Human beings are basically
powerless, he says, in the continual cosmic
struggle between the good gods and the evil demons,
unless they can utilize magic, divination, tap into the powers
of the metadivine realm, circumvent the gods who might
be making their lives rather miserable.
But what's important is that Kaufman insists that in the
pagan view evil is an antonomous demonic realm.
It is as primary and real as the realm of the holy or good
gods. Evil is a metaphysical reality.
It is built into the structure
of the universe. That's the way the universe was
made. The primordial stuff that
spawned all that is, spawned it good and bad and
exactly as it is, and it's there and it's real.
Salvation, he says,
is the concern of humans. The gods aren't interested in
human salvation from the capricious forces and powers in
the world because they're trying to save themselves.

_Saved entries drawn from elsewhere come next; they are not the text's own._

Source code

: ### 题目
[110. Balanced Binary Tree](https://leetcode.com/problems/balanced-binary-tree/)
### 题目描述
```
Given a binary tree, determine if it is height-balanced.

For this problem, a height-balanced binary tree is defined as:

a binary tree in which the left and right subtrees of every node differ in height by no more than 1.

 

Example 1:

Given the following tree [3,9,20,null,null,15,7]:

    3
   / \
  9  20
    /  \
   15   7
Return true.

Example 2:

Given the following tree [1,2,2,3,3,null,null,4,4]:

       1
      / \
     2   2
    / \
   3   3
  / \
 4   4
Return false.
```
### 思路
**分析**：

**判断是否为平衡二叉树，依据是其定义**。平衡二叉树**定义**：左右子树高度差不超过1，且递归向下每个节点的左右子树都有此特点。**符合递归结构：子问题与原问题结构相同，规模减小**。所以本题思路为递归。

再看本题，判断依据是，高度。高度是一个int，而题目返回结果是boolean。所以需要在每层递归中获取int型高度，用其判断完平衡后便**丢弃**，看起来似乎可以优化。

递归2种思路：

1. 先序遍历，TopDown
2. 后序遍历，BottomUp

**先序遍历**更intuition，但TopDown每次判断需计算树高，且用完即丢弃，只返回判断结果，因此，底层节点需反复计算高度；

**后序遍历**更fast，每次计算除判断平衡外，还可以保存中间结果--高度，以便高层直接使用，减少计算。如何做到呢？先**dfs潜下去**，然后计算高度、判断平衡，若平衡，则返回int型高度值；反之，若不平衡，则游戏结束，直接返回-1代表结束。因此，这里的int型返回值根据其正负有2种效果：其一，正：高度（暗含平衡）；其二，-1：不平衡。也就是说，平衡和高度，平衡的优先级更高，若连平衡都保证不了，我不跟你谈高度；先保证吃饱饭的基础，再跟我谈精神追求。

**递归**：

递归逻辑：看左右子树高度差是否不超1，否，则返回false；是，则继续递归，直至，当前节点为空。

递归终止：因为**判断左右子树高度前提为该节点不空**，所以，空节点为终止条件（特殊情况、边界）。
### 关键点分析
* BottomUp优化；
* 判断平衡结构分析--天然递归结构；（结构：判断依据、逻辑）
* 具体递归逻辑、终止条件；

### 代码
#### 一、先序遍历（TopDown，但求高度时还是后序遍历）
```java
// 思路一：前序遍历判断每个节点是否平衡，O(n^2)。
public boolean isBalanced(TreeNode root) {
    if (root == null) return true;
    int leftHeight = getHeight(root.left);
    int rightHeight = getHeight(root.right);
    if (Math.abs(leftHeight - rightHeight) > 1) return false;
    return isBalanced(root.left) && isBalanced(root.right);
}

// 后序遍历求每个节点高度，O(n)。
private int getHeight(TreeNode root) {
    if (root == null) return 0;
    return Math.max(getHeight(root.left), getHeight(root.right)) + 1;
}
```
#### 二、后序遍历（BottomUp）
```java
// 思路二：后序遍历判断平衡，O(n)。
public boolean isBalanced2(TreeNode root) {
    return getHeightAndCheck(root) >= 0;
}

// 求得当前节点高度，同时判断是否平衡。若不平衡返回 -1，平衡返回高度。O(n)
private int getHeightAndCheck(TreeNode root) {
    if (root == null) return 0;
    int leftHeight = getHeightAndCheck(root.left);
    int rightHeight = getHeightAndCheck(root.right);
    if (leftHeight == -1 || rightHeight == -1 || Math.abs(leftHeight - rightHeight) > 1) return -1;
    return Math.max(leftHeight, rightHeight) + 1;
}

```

You know, the good gods are
being attacked by the evil gods; the powers and decrees of the
metadivine realm are hassling them as well as anybody else.
So they can't be worried about
humans; they're worried about
themselves. Salvation is attained through
magic or gnostic means--gnosticism refers to
knowledge of secrets that can in some way liberate one from the
regular rules--and so as long as one can somehow circumvent the
gods, tie oneself into the powers of
the metadivine realm to be beyond the reach of the demons
and the capricious gods who make life on earth a misery,
that is the path for salvation. So, Kaufman says that the pagan
worldview is one of an amoral universe somewhere around
here…there we go. Amoral universe.
Not a moral universe; not an immoral universe;
but an amoral universe. It is morally neutral.
There are gods who are
legislators and guardians of social order and justice.
But their laws aren't absolute:
they can be leveled by the decrees of this supreme
metadivine realm. And since the knowledge and
wisdom of each god is limited, morality can be defined as what
a particular god likes or desires and that may be
different from what another god likes or desires.
And there's no absolute
morality then. And it's that picture of the
universe, Kaufman wants to argue, that is challenged by the
monotheistic revolution. Again he sees this as a
revolution of ancient Israel. So according to Kaufman the
fundamental idea of ancient Israelite writing,
which receives no systematic formulation but permeates the
entire Bible in his view, is a radically new idea of a
god who is himself the source of all being--not subject to a
metadivine realm. There's no transcendent cosmic
order or power. He does not emerge from some
preexisting realm and therefore he is free of all of the
limitations of myth and magic--we'll go through these
one by one--but a God whose will is absolute and sovereign.
All right?
So what then are the implications of the elimination
of this metadivine realm? Just as these points flowed
logically from positing a metadivine realm,
what flows logically from eliminating a metadivine realm
and positing simply a god that does not emerge from any
preexisting power or order or realm?
Well, first of all there's no theogony or mythology in the
Bible. God isn't born from some
primordial womb; he doesn't have a life story.
There's no realm that is
primary to him or prior to him and there is no realm that is
the source of his power and wisdom.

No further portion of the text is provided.